Much more efficient might be to query only log entries you need. For that you can use EventLogQuery
class. Suppose you have simple class to hold event info details:
private class EventLogInfo {
public int Id { get; set; }
public string Source { get; set; }
public string Message { get; set; }
public DateTime? Timestamp { get; set; }
}
Then you can convert your inefficient LINQ query like this:
// query Application log, only entries with Level = 2 (that's error)
var query = new EventLogQuery("Application", PathType.LogName, "*[System/Level=2]");
// reverse default sort, by default it sorts oldest first
// but we need newest first (OrderByDescending(x => x.TimeGenerated)
query.ReverseDirection = true;
var events = new List<EventLogInfo>();
// analog of Take
int cutoff = 100;
using (var reader = new EventLogReader(query)) {
while (true) {
using (var next = reader.ReadEvent()) {
if (next == null)
// we are done, no more events
break;
events.Add(new EventLogInfo {
Id = next.Id,
Source = next.ProviderName,
Timestamp = next.TimeCreated,
Message = next.FormatDescription()
});
cutoff--;
if (cutoff == 0)
// we are done, took as much as we need
break;
}
}
}
It will be 10-100 times faster.
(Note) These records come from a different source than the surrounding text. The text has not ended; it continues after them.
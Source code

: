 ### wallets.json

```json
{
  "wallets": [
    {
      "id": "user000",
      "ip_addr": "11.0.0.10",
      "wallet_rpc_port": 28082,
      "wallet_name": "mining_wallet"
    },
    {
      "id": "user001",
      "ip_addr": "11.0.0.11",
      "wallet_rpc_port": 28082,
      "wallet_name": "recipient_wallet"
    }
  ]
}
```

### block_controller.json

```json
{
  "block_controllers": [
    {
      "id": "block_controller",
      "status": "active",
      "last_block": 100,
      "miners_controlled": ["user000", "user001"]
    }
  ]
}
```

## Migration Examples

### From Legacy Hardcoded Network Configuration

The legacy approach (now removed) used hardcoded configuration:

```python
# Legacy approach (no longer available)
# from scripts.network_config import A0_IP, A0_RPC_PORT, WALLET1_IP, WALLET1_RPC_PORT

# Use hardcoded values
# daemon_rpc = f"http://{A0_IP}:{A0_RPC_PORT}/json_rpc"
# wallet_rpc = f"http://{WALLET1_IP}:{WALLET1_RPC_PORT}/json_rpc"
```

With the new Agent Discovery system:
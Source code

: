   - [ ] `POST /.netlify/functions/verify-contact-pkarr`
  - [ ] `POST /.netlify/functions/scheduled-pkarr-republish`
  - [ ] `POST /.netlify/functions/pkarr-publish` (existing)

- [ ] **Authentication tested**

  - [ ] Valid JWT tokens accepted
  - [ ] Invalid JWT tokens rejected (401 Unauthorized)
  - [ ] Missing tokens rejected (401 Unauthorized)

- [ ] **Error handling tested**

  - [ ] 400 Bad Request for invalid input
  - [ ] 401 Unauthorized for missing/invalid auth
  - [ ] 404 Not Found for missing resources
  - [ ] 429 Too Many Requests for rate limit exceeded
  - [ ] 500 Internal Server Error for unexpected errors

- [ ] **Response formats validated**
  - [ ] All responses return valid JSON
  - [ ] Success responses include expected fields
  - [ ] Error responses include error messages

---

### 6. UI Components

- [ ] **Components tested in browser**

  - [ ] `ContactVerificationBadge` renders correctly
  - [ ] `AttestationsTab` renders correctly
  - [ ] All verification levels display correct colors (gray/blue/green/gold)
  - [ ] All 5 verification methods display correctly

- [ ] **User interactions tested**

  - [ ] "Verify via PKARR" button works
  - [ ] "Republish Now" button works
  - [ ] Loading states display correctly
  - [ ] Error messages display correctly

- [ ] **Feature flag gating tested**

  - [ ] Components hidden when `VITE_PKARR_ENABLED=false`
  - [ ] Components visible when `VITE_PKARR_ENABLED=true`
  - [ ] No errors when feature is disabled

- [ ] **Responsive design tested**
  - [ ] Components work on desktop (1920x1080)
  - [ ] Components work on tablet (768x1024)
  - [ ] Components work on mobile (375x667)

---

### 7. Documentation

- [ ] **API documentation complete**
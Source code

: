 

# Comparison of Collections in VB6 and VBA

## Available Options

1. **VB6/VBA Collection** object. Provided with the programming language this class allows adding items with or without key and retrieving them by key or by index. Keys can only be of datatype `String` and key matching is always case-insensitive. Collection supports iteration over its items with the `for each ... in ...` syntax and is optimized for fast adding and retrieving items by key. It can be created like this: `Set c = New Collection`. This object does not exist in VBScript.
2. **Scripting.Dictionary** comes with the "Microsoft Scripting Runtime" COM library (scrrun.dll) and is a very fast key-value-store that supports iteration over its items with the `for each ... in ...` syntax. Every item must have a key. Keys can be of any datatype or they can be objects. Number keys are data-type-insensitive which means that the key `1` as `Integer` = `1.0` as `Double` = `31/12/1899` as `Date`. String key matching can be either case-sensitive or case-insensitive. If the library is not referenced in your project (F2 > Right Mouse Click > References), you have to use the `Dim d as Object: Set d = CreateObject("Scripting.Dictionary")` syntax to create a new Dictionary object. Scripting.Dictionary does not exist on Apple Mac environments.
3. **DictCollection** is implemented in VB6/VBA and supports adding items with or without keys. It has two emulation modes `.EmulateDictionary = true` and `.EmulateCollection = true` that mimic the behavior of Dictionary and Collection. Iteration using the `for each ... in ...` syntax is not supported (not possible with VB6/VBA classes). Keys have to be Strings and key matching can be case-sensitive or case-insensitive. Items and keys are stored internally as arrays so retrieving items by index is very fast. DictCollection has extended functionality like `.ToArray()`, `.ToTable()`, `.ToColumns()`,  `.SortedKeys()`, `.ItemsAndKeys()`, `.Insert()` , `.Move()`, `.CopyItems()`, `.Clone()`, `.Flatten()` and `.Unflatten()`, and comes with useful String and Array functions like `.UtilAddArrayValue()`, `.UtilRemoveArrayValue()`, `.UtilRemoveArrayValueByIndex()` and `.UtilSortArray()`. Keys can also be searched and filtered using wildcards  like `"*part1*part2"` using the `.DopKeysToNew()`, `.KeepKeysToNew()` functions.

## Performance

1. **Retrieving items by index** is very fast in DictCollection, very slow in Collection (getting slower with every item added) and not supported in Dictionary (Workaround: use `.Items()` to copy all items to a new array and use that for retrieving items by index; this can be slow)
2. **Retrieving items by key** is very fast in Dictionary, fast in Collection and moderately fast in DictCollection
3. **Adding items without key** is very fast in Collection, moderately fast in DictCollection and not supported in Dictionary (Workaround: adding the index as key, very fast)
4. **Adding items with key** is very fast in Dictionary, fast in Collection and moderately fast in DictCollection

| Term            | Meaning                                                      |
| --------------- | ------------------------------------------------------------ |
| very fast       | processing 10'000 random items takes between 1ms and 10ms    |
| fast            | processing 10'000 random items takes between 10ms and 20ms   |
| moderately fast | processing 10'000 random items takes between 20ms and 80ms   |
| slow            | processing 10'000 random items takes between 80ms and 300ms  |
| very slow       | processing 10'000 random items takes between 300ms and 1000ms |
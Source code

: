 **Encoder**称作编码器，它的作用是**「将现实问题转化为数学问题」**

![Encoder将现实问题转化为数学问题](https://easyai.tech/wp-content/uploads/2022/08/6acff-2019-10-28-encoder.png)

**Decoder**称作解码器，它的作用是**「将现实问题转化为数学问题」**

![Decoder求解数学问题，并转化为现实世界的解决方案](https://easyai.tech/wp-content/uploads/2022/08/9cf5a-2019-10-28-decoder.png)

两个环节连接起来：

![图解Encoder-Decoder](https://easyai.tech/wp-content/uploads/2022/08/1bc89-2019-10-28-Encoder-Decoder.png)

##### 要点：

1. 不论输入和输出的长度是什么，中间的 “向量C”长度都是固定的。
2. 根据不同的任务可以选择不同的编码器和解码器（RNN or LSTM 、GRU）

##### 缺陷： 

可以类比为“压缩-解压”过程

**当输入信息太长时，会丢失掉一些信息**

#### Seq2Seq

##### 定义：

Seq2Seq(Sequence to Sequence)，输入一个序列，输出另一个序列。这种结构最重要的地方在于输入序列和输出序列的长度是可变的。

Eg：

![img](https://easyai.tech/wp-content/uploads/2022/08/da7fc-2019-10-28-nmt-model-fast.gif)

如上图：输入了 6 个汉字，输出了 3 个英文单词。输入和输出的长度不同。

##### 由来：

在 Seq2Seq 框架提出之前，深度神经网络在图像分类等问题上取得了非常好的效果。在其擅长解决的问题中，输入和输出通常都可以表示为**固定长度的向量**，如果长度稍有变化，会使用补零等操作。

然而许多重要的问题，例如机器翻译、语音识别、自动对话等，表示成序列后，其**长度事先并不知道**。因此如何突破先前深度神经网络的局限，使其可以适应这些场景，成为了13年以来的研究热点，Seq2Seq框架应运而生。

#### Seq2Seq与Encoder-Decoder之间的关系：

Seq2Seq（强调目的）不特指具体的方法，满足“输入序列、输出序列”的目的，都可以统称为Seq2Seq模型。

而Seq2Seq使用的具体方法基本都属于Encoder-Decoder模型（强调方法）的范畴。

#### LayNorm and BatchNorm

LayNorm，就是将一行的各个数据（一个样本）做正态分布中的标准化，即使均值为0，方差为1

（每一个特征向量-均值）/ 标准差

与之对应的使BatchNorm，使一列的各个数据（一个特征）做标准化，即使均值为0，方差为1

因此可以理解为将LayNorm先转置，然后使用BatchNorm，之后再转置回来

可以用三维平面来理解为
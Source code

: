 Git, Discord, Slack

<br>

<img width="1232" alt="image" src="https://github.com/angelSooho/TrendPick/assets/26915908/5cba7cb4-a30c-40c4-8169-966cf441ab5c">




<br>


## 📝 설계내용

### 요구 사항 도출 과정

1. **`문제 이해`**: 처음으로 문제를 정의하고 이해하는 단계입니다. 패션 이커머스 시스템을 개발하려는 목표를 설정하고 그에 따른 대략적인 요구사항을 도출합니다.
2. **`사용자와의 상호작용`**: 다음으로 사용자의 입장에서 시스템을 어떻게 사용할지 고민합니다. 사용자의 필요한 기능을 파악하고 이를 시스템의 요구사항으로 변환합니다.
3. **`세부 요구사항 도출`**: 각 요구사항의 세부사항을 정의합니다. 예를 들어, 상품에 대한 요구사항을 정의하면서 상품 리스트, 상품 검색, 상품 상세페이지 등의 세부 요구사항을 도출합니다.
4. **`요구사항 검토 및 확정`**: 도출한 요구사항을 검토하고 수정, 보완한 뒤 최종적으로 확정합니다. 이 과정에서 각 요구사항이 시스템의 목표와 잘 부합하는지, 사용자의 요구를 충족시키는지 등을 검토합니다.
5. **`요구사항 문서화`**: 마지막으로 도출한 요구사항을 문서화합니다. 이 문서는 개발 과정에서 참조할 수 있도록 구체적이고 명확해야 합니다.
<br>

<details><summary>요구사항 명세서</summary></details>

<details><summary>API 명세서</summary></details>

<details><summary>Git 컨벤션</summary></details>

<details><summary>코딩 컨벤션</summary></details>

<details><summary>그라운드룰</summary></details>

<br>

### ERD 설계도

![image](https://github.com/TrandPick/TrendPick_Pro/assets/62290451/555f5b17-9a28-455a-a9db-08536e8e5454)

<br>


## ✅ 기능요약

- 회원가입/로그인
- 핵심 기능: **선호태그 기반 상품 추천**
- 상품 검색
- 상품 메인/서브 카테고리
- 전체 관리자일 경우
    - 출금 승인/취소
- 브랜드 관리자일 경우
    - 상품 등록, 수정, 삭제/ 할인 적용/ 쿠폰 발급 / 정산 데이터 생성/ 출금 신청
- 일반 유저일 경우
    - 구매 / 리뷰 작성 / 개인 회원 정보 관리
However, this API is more low-level and returns instances of EventRecord
(and not EventLogEntry
), so for some information there might be different ways to obtain it (compared to EventLogEntry
).
If you decide that you absolutely must use log.Entries
and EventLogEntry
, then at least enumerate Entries
backwards. That's because newest events are in the end (its sorted by timestamp ascending), and you need top X errors by timestamp descended.
EventLog log = new System.Diagnostics.EventLog("Application");
int cutoff = 100;
var events = new List<EventLogEntry>();
for (int i = log.Entries.Count - 1; i >= 0; i--) {
// note that line below might throw ArgumentException
// if, for example, entries were deleted in the middle
// of our loop. That's rare condition, but robust code should handle it
var next = log.Entries[i];
if (next.EntryType == EventLogEntryType.Error) {
// add what you need here
events.Add(next);
// got as much as we need, break
if (events.Count == cutoff)
break;
}
}
That is less efficient, but still should be 10 times faster than your current approach. Note that it's faster because Entries
collection is not materialized in memory. Individual elements are queried when you access them, and when enumerating backwards in your specific case - there is high chance to query much less elements.